AMPARO DIRECTO EN REVISIÓN 6090/2017. COMUNICACIONES NEXTEL DE MÉXICO, S.A. DE C.V. 19 DE SEPTIEMBRE DE 2018. CINCO VOTOS DE LOS MINISTROS ARTURO ZALDÍVAR LELO DE LARREA, JOSÉ RAMÓN COSSÍO DÍAZ, JORGE MARIO PARDO REBOLLEDO, ALFREDO GUTIÉRREZ ORTIZ ME
Fecha: 07-Dic-2018
V Estudio De Fondo
89. Problemática a resolver. Esta Primera Sala estima que en el caso debe resolverse si los artículos impugnados, entendidos en el sentido de que la tercería excluyente de dominio únicamente sirve para excluir bienes que fueron objeto de un embargo, contravienen el derecho de acceso a la justicia y a un recurso rápido y efectivo en perjuicio de la quejosa.
90. Al efecto, es necesario plantearse la siguiente cuestión: ¿Los artículos 1367, 1373 y 1375 del Código de Comercio, entendidos en el sentido de que la tercería excluyente de dominio únicamente sirve para excluir bienes que fueron objeto de un embargo, contravienen el derecho de acceso a la justicia y a un recurso rápido y efectivo en perjuicio de la quejosa, o admiten otra interpretación que maximice tales derechos fundamentales, en términos de lo dispuesto en la jurisprudencia 1a./J. 37/2014 (10a.)?(9)
91. Esta Sala advierte que los artículos 1367, 1373 y 1375 del Código de Comercio admiten una interpretación distinta a la efectuada por la autoridad responsable y el Tribunal Colegiado de Circuito, por la cual se amplían las posibilidades de tutela de ese procedimiento y, por ende, del derecho de acceso a la justicia y a un recurso rápido y efectivo, en tanto que la llevada a cabo por dichas autoridades, en cambio, aparece como más restrictiva. Tal interpretación consiste en determinar que la tercería excluyente de dominio sirve para tutelar el dominio sobre los bienes en cuestión o sobre la acción que se ejercita en el juicio principal, que no necesariamente fueron afectados por un embargo, sino que tal afectación puede provenir de otras causas. Por lo cual, debe desecharse la interpretación hecha por la responsable y el Tribunal Colegiado de Circuito, para preferir esta última, en términos de la jurisprudencia 1a./J. 37/2014 (10a.).

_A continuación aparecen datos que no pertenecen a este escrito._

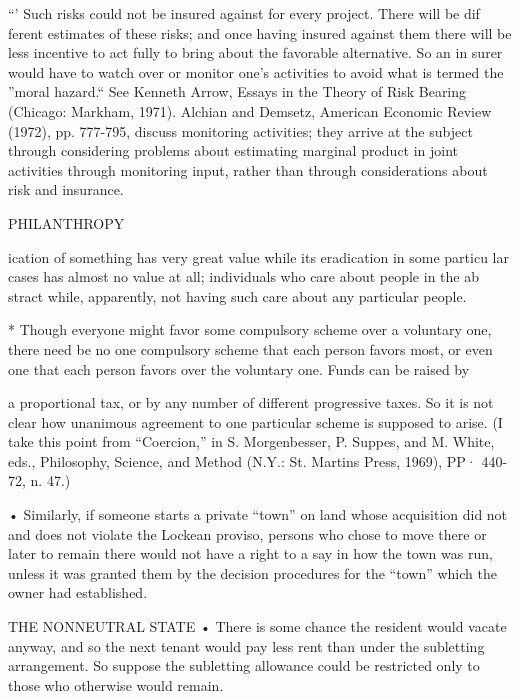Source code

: \documentclass[11pt,openany]{book}
\begin{document}
{``' Such risks could not be insured against for every project. There will be dif ferent estimates of these risks; and once having insured against them there will be less incentive to act fully to bring about the favorable alternative. So an in surer would have to watch over or monitor one's activities to avoid what is termed the ''moral hazard.`` See Kenneth Arrow, Essays in the Theory of Risk Bearing (Chicago: Markham, 1971). Alchian and Demsetz, American Economic Review (1972), pp. 777-795, discuss monitoring activities; they arrive at the subject through considering problems about estimating marginal product in joint activities through monitoring input, rather than through considerations about risk and insurance.\par

PHILANTHROPY\par

ication of something has very great value while its eradication in some particu lar cases has almost no value at all; individuals who care about people in the ab stract while, apparently, not having such care about any particular people.\par

* Though everyone might favor some compulsory scheme over a voluntary one, there need be no one compulsory scheme that each person favors most, or even one that each person favors over the voluntary one. Funds can be raised by\par

a proportional tax, or by any number of different progressive taxes. So it is not clear how unanimous agreement to one particular scheme is supposed to arise. (I take this point from ``Coercion,'' in S. Morgenbesser, P. Suppes, and M. White, eds., Philosophy, Science, and Method (N.Y.: St. Martins Press, 1969), PP· 440-72, n. 47.)\par

• Similarly, if someone starts a private ``town'' on land whose acquisition did not and does not violate the Lockean proviso, persons who chose to move there or later to remain there would not have a right to a say in how the town was run, unless it was granted them by the decision procedures for the ``town'' which the owner had established.\par

THE NONNEUTRAL STATE • There is some chance the resident would vacate anyway, and so the next tenant would pay less rent than under the subletting arrangement. So suppose the subletting allowance could be restricted only to those who otherwise would remain.\par

}
\end{document}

92. En efecto, el artículo 17 de la Constitución Política de los Estados Unidos Mexicanos dispone que ninguna persona puede hacerse justicia por sí misma, ni ejercer violencia para reclamar su derecho. Indica que toda persona tiene derecho a que se le administre justicia por tribunales que estarán expeditos para impartirla en los plazos y términos que fijen las leyes, emitiendo sus resoluciones de manera pronta, completa e imparcial, cuyo servicio es gratuito, quedando, en consecuencia, prohibidas las costas judiciales.
93. El artículo 25.1. de la Convención Americana sobre Derechos Humanos prevé como derecho fundamental tutelado la protección judicial. Dispone que toda persona tiene derecho a un recurso sencillo y rápido o a cualquier otro recurso efectivo ante los Jueces o tribunales competentes, que la ampare contra actos que violen sus derechos fundamentales reconocidos por la Constitución, la ley o dicha convención, aun cuando tal violación sea cometida por personas que actúen en ejercicio de sus funciones oficiales.
94. Como se observa, dichos numerales complementan el derecho de acceso a la justicia, el cual debe tener como centro gravitacional el acceso a un recurso judicial efectivo.
95. En ese sentido, la efectividad de la impartición de justicia no se traduce en el acceso a la jurisdicción ni culmina con la determinación de derechos y obligaciones, antes bien, ejecutar lo decidido es una consecuencia del derecho a la tutela judicial efectiva. De esa manera, la función judicial consiste en juzgar y hacer ejecutar lo sentenciado.(10)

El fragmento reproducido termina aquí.